> INSTRUCTIONS FOR THE TASK: Give a verbatim quotation of every record.

> DATA FOR THIS TASK:
⟨

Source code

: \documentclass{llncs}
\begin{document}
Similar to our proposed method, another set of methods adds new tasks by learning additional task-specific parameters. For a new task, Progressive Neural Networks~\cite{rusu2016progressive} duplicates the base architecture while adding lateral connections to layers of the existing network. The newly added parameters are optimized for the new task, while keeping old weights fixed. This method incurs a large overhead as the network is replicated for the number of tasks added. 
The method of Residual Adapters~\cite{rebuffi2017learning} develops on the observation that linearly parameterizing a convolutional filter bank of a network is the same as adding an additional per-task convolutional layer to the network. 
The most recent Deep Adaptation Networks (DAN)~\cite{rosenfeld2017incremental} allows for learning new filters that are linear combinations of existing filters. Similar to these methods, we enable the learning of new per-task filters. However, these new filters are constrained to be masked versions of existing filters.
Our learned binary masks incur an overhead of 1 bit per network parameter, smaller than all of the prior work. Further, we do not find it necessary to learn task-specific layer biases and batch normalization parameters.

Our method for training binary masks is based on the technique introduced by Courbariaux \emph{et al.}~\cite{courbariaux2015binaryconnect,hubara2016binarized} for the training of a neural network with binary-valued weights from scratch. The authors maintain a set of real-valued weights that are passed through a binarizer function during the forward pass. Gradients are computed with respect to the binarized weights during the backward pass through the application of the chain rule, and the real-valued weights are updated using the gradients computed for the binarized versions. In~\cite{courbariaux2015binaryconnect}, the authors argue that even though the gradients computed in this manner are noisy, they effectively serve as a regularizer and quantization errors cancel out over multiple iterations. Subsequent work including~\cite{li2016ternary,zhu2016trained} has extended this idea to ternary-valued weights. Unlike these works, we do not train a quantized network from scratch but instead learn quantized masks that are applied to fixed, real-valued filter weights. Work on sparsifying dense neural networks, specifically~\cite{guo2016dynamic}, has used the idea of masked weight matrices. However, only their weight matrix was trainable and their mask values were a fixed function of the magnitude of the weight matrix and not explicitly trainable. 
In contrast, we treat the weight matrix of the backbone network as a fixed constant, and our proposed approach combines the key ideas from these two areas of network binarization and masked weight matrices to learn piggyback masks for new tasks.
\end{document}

⟩

> TASK OUTPUT:
Source code

: \documentclass{llncs}
\begin{document}
Similar to our proposed method, another set of methods adds new tasks by learning additional task-specific parameters. For a new task, Progressive Neural Networks~\cite{rusu2016progressive} duplicates the base architecture while adding lateral connections to layers of the existing network. The newly added parameters are optimized for the new task, while keeping old weights fixed. This method incurs a large overhead as the network is replicated for the number of tasks added. 
The method of Residual Adapters~\cite{rebuffi2017learning} develops on the observation that linearly parameterizing a convolutional filter bank of a network is the same as adding an additional per-task convolutional layer to the network. 
The most recent Deep Adaptation Networks (DAN)~\cite{rosenfeld2017incremental} allows for learning new filters that are linear combinations of existing filters. Similar to these methods, we enable the learning of new per-task filters. However, these new filters are constrained to be masked versions of existing filters.
Our learned binary masks incur an overhead of 1 bit per network parameter, smaller than all of the prior work. Further, we do not find it necessary to learn task-specific layer biases and batch normalization parameters.

Our method for training binary masks is based on the technique introduced by Courbariaux \emph{et al.}~\cite{courbariaux2015binaryconnect,hubara2016binarized} for the training of a neural network with binary-valued weights from scratch. The authors maintain a set of real-valued weights that are passed through a binarizer function during the forward pass. Gradients are computed with respect to the binarized weights during the backward pass through the application of the chain rule, and the real-valued weights are updated using the gradients computed for the binarized versions. In~\cite{courbariaux2015binaryconnect}, the authors argue that even though the gradients computed in this manner are noisy, they effectively serve as a regularizer and quantization errors cancel out over multiple iterations. Subsequent work including~\cite{li2016ternary,zhu2016trained} has extended this idea to ternary-valued weights. Unlike these works, we do not train a quantized network from scratch but instead learn quantized masks that are applied to fixed, real-valued filter weights. Work on sparsifying dense neural networks, specifically~\cite{guo2016dynamic}, has used the idea of masked weight matrices. However, only their weight matrix was trainable and their mask values were a fixed function of the magnitude of the weight matrix and not explicitly trainable. 
In contrast, we treat the weight matrix of the backbone network as a fixed constant, and our proposed approach combines the key ideas from these two areas of network binarization and masked weight matrices to learn piggyback masks for new tasks.
\end{document}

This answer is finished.